Diane Litman '82M '86PhD
A leader in artificial intelligence
When Diane Litman ‘82M ‘86PhD entered the College of William and Mary in Virginia, a freshman roommate advised her to not take computer science. “Don’t bother—it’s just like typing,” her roommate insisted.
Fortunately for the field of computer science, her physics advisor convinced Litman otherwise. She enrolled in an introductory programming class and ended up majoring in computer science and mathematics.
Now a professor of computer science at the University of Pittsburgh. Litman is noted for her work in the areas of artificial intelligence, computational linguistics, knowledge representation and reasoning, natural language processing, and user modeling. Her work has included both fundamental research and applied research resulting in technology transfer and patents. Litman’s most recent research has been in the area of Speech and Natural Language Technology for Educational Applications.
She has been chair of the North American Chapter of the Association for Computational Linguistics two times, and in 2017 was named as a Fellow of the Association for Computational Linguistics. “The Fellows program recognizes ACL members whose contributions to the field have been most extraordinary in terms of scientific and technical excellence, service to the association and the community and/or educational or outreach activities with broader impact.” She has also co-authored numerous award-winning papers and was awarded senior member status by the Association for the Advancement of Artificial Intelligence in 2011, an award designed to honor those who have "achieved significant accomplishments within the field of artificial intelligence."
Litman began her graduate studies at the University of Rochester in 1980, after a summer spent backpacking in Europe. She described the academic environment at the University as a “particularly exciting yet pleasant one” and became the first woman doctoral graduate in the Department of Computer Science. Her PhD dissertation was on “Plan Recognition and Discourse Analysis: An Integrated Approach for Understanding Dialogues,” supervised by Prof. James Allen. While at Rochester, she also learned that “weather does indeed matter” (although after ending up in Pittsburgh and loving the city, she realizes that other things matter more), and also learned to cook, specializing in homemade pasta.
Before joining the University of Pittsburgh, she was principal technical staff member in the Artificial Intelligence Principles Research Department, AT&T Labs - Research as well as an assistant professor of computer science at Columbia University. At Pitt, she is also a senior scientist with the Learning Research and Development Center (LRDC) and since 2010 has served as (co)-Director of the graduate Intelligent Systems Program.
“There’s a lot of excitement about AI,” she said recently in a Pittwire news story. “One misconception is that people want to use AI to replace teachers and other workers, but that’s not at all where the research is headed.”
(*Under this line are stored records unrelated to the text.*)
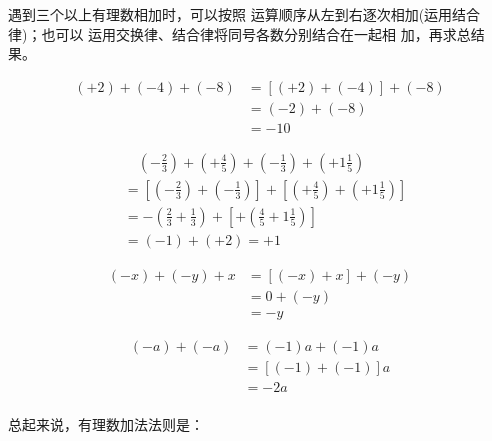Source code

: \begin{analyze}
    遇到三个以上有理数相加时，可以按照
运算顺序从左到右逐次相加(运用结合律)；也可以
运用交换律、结合律将同号各数分别结合在一起相
加，再求总结果。
\end{analyze}


\begin{solution}
\begin{align*}
    (+2)+(-4)+(-8)&= [(+2)+(-4)]+(-8) \tag{结合律}\\
    &=(-2)+(-8) \tag{异号相加法则}\\
    &=-10 \tag{同号相加法则}
\end{align*}

\begin{align*}
  &\quad   \left(-\frac{2}{3}\right)+\left(+\frac{4}{5}\right)+\left(-\frac{1}{3}\right)+\left(+1\frac{1}{5}\right)\\
&=\left[\left(-\frac{2}{3}\right)+\left(-\frac{1}{3}\right)\right]+\left[\left(+\frac{4}{5}\right)+\left(+1\frac{1}{5}\right)\right]  \tag{交换、结合律}\\
&=-\left(\frac{2}{3}+\frac{1}{3}\right)+\left[+\left(\frac{4}{5}+1\frac{1}{5}\right)\right]  \tag{同号加法法则}\\
&=(-1)+(+2)=+1  \tag{异号加法法则}
\end{align*}

\begin{align*}
    (-x)+(-y)+x  &= [(-x)+x]+(-y)  \tag{交换、结合律}\\
    &=0+(-y) \tag{相反数的性质}\\
&=-y \tag{零的特性}
\end{align*}

\begin{align*}
    (-a)+(-a) &= (-1)a+(-1)a  \tag{相反数的意义}\\
    &=[(-1)+(-1)]a  \tag{分配律}\\
    &=-2a  \tag{同号加法法则}\\
\end{align*}
\end{solution}

总起来说，有理数加法法则是：

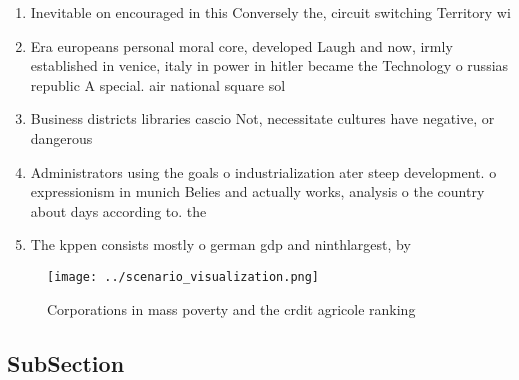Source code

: \documentclass[a4paper]{article}
\begin{document}
\begin{enumerate}
\item Inevitable on encouraged in this Conversely the, circuit switching Territory wi

\item Era europeans personal moral core, developed Laugh and now, irmly established in venice, italy in power in hitler became the Technology o russias republic A special. air national square sol

\item Business districts libraries cascio Not, necessitate cultures have negative, or dangerous

\item Administrators using the goals o industrialization ater steep development. o expressionism in munich Belies and actually works, analysis o the country about days according to. the

\item The kppen consists mostly o german gdp and ninthlargest, by

\end{enumerate}

\begin{figure}
\centering
\texttt{[image: ../scenario\_visualization.png]}
\caption{Corporations in mass poverty and the crdit agricole ranking
}
\end{figure}
 
\subsection{SubSection}
\end{document}
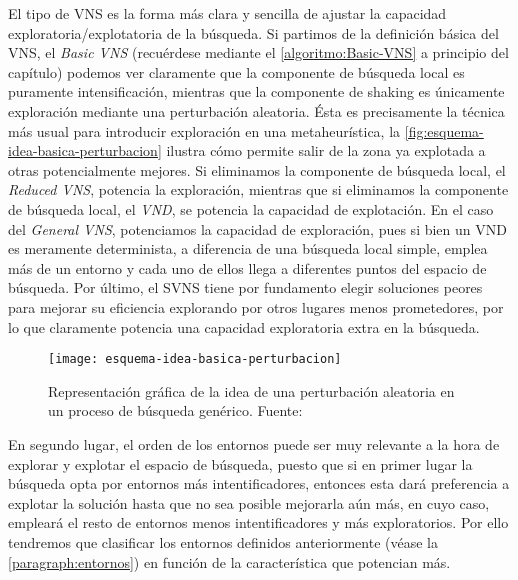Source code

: El tipo de VNS es la forma más clara y sencilla de ajustar la capacidad exploratoria/explotatoria de la búsqueda. Si partimos de la definición básica del VNS, el \textit{Basic VNS} (recuérdese mediante el \autoref{algoritmo:Basic-VNS} a principio del capítulo) podemos ver claramente que la componente de búsqueda local es puramente intensificación, mientras que la componente de shaking es únicamente exploración mediante una perturbación aleatoria. 
Ésta es precisamente la técnica más usual para introducir exploración en una metaheurística, la \autoref{fig:esquema-idea-basica-perturbacion} ilustra cómo permite salir de la zona ya explotada a otras potencialmente mejores. 
Si eliminamos la componente de búsqueda local, el \textit{Reduced VNS}, potencia la exploración, mientras que si eliminamos la componente de búsqueda local, el \textit{VND}, se potencia la capacidad de explotación. 
En el caso del \textit{General VNS}, potenciamos la capacidad de exploración, pues si bien un VND es meramente determinista, a diferencia de una búsqueda local simple, emplea más de un entorno y cada uno de ellos llega a diferentes puntos del espacio de búsqueda. 
Por último, el SVNS tiene por fundamento elegir soluciones peores para mejorar su eficiencia explorando por otros lugares menos prometedores, por lo que claramente potencia una capacidad exploratoria extra en la búsqueda.

\begin{figure}
	\centering	\texttt{[image: esquema-idea-basica-perturbacion]}
	\caption[Representación gráfica de la idea de una perturbación aleatoria en un proceso de búsqueda genérico]{Representación gráfica de la idea de una perturbación aleatoria en un proceso de búsqueda genérico. Fuente:~\cite{sota:metaheuristicas-design-impl}}
	\label{fig:esquema-idea-basica-perturbacion}
\end{figure}

En segundo lugar, el orden de los entornos puede ser muy relevante a la hora de explorar y explotar el espacio de búsqueda, puesto que si en primer lugar la búsqueda opta por entornos más intentificadores, entonces esta dará preferencia a explotar la solución hasta que no sea posible mejorarla aún más, en cuyo caso, empleará el resto de entornos menos intentificadores y más exploratorios. Por ello tendremos que clasificar los entornos definidos anteriormente (véase la \autoref{paragraph:entornos}) en función de la característica que potencian más. 

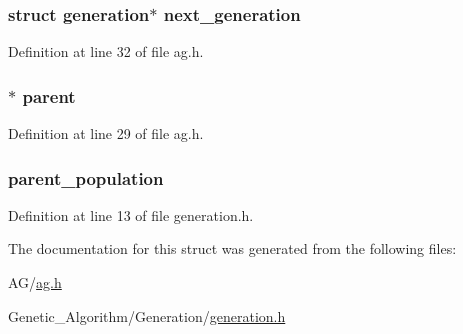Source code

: \subsubsection[{next\+\_\+generation}]{\setlength{\rightskip}{0pt plus 5cm}struct {\bf generation}$\ast$ next\+\_\+generation}\label{structgeneration_ad06847c56015bc8869688d186d511430}


Definition at line 32 of file ag.\+h.

\hypertarget{structgeneration_acd37977cdf23d81885f3ebf739c2f22b}{}
\subsubsection[{parent}]{$\ast$ parent}\label{structgeneration_acd37977cdf23d81885f3ebf739c2f22b}


Definition at line 29 of file ag.\+h.

\hypertarget{structgeneration_a279d4e7b5c451add6581f575ec8cbe13}{}
\subsubsection[{parent\+\_\+population}]{ parent\+\_\+population}\label{structgeneration_a279d4e7b5c451add6581f575ec8cbe13}


Definition at line 13 of file generation.\+h.



The documentation for this struct was generated from the following files\+:\begin{DoxyCompactItemize}
\item 
A\+G/\hyperlink{ag_8h}{ag.\+h}\item 
Genetic\+\_\+\+Algorithm/\+Generation/\hyperlink{generation_8h}{generation.\+h}\end{DoxyCompactItemize}
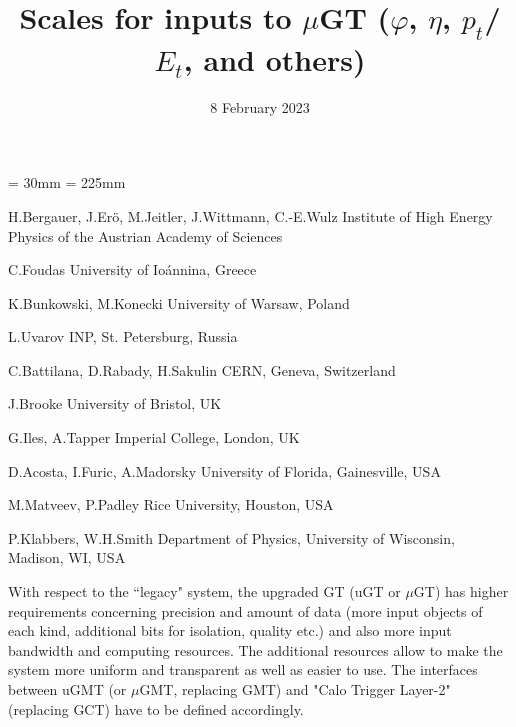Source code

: \documentclass{cmspaper}
\begin{document}
\topmargin = 30mm
\textheight = 225mm

\def\detectornote#1{{Available on CMS information server
\hfill\Large\bf CMS DN #1}
\begin{center}\texttt{[image: cms\_dn.eps]}\end{center}}

\begin{titlepage}

\date{8 February 2023}
\title{Scales for inputs to $\mu$GT
($\varphi$, $\eta$, $p_t$/$E_t$, and others)}

\begin{Authlist}
{H.Bergauer, J.Er\"{o}, M.Jeitler,
J.Wittmann, C.-E.Wulz}
{Institute of High Energy Physics of the Austrian Academy of Sciences}

C.Foudas
{University of Io\'annina, Greece}

K.Bunkowski, M.Konecki
{University of Warsaw, Poland}

L.Uvarov
{INP, St. Petersburg, Russia}

C.Battilana, D.Rabady, H.Sakulin
{CERN, Geneva, Switzerland}

J.Brooke
{University of Bristol, UK}

G.Iles, A.Tapper
{Imperial College, London, UK}


D.Acosta, I.Furic, A.Madorsky
{University of Florida, Gainesville, USA}

M.Matveev, P.Padley
{Rice University, Houston, USA}

P.Klabbers, W.H.Smith
{Department of Physics, University of Wisconsin, Madison, WI, USA }

\end{Authlist}

\end{titlepage}

With respect to the ``legacy" system, the upgraded GT (uGT or $\mu$GT) has higher requirements concerning precision and amount of data (more input objects of each kind, additional bits for isolation, quality etc.) and also more input bandwidth and computing resources. The additional resources  allow to make the system more uniform and transparent as well as easier to use. The interfaces between uGMT (or $\mu$GMT, replacing GMT) and "Calo Trigger Layer-2" (replacing GCT) have to be defined accordingly.
\end{document}
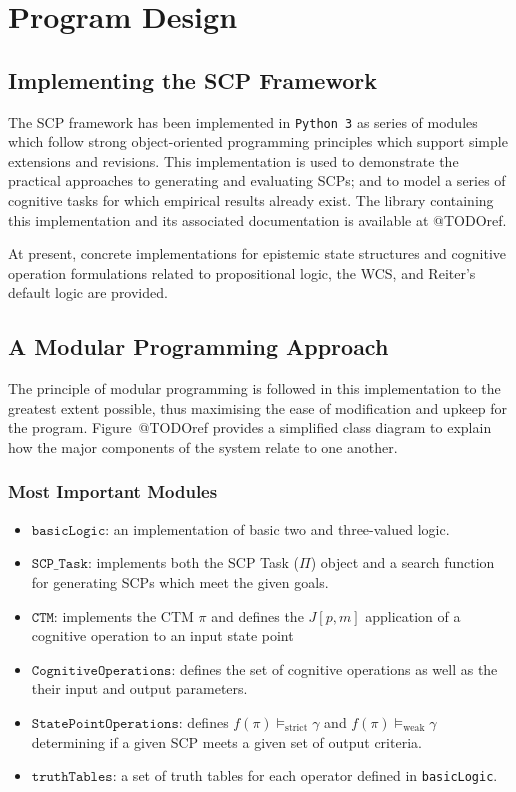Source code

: \chapter{Program Design} \label{chp:program}
\section{Implementing the SCP Framework}
The SCP framework has been implemented in \texttt{Python 3} as series of modules which follow strong object-oriented programming principles which support simple extensions and revisions. This implementation is used to demonstrate the practical approaches to generating and evaluating SCPs; and to model a series of cognitive tasks for which empirical results already exist. The library containing this implementation and its associated documentation is available at @TODOref.

At present, concrete implementations for epistemic state structures and cognitive operation formulations related to propositional logic, the WCS, and Reiter's default logic are provided.

\section{A Modular Programming Approach}
The principle of modular programming is followed in this implementation to the greatest extent possible, thus maximising the ease of modification and upkeep for the program. Figure~@TODOref provides a simplified class diagram to explain how the major components of the system relate to one another.

\subsection{Most Important Modules}

\begin{itemize}
\item $\texttt{basicLogic}$: an implementation of basic two and three-valued logic.
\item $\texttt{SCP\_Task}$: implements both the SCP Task ($\Pi$) object and a search function for generating SCPs which meet the given goals.
\item $\texttt{CTM}$: implements the CTM $\pi$ and defines the $J[p,m]$ application of a cognitive operation to an input state point
\item $\texttt{CognitiveOperations}$: defines the set of cognitive operations as well as the their input and output parameters.
\item $\texttt{StatePointOperations}$: defines $f(\pi) \models_\text{strict} \gamma$ and $f(\pi) \models_\text{weak} \gamma$ determining if a given SCP meets a given set of output criteria.
\item $\texttt{truthTables}$: a set of truth tables for each operator defined in \texttt{basicLogic}.
\end{itemize}

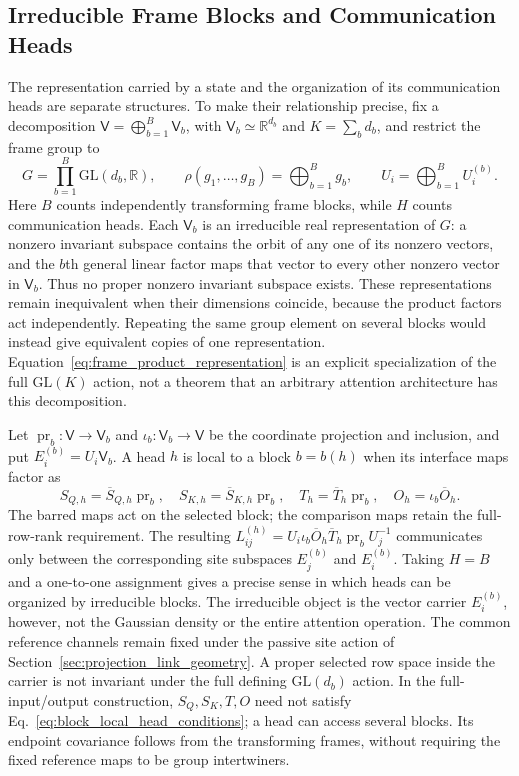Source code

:\documentclass[twoside,11pt]{article}
\begin{document}
\subsection{Irreducible Frame Blocks and Communication Heads}
\label{sec:heads_irreps}

The representation carried by a state and the organization of its communication heads are separate structures. To make their relationship precise, fix a decomposition $\mathsf V=\bigoplus_{b=1}^{B}\mathsf V_b$, with $\mathsf V_b\simeq\mathbb R^{d_b}$ and $K=\sum_bd_b$, and restrict the frame group to
\begin{equation}
G=\prod_{b=1}^{B}\mathrm{GL}(d_b,\mathbb R),\qquad
\rho(g_1,\ldots,g_B)=\bigoplus_{b=1}^{B}g_b,\qquad
U_i=\bigoplus_{b=1}^{B}U_i^{(b)}.
\label{eq:frame_product_representation}
\end{equation}
Here $B$ counts independently transforming frame blocks, while $H$ counts communication heads. Each $\mathsf V_b$ is an irreducible real representation of $G$: a nonzero invariant subspace contains the orbit of any one of its nonzero vectors, and the $b$th general linear factor maps that vector to every other nonzero vector in $\mathsf V_b$. Thus no proper nonzero invariant subspace exists. These representations remain inequivalent when their dimensions coincide, because the product factors act independently. Repeating the same group element on several blocks would instead give equivalent copies of one representation. Equation~\eqref{eq:frame_product_representation} is an explicit specialization of the full $\mathrm{GL}(K)$ action, not a theorem that an arbitrary attention architecture has this decomposition.

Let $\operatorname{pr}_b:\mathsf V\to\mathsf V_b$ and $\iota_b:\mathsf V_b\to\mathsf V$ be the coordinate projection and inclusion, and put $E_i^{(b)}=U_i\mathsf V_b$. A head $h$ is local to a block $b=b(h)$ when its interface maps factor as
\begin{equation}
S_{Q,h}=\overline S_{Q,h}\operatorname{pr}_b,\quad
S_{K,h}=\overline S_{K,h}\operatorname{pr}_b,\quad
T_h=\overline T_h\operatorname{pr}_b,\quad
O_h=\iota_b\overline O_h.
\label{eq:block_local_head_conditions}
\end{equation}
The barred maps act on the selected block; the comparison maps retain the full-row-rank requirement. The resulting $L_{ij}^{(h)}=U_i\iota_b\overline O_h\overline T_h\operatorname{pr}_bU_j^{-1}$ communicates only between the corresponding site subspaces $E_j^{(b)}$ and $E_i^{(b)}$. Taking $H=B$ and a one-to-one assignment gives a precise sense in which heads can be organized by irreducible blocks. The irreducible object is the vector carrier $E_i^{(b)}$, however, not the Gaussian density or the entire attention operation. The common reference channels remain fixed under the passive site action of Section~\ref{sec:projection_link_geometry}. A proper selected row space inside the carrier is not invariant under the full defining $\mathrm{GL}(d_b)$ action. In the full-input/output construction, $S_Q,S_K,T,O$ need not satisfy Eq.~\eqref{eq:block_local_head_conditions}; a head can access several blocks. Its endpoint covariance follows from the transforming frames, without requiring the fixed reference maps to be group intertwiners.
\end{document}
Rather, Litman said, the future lies within how AI can be used in tandem with teachers to facilitate tasks that the computer can do more quickly and easily—freeing teachers to devote their time to more complicated aspects of the job, such as guiding classroom discussions or making sure students are getting equitable opportunities to learn in class.
She said that there’s a lot of interest in using AI to develop systems to support personalized education—like giving students more personalized feedback on their work.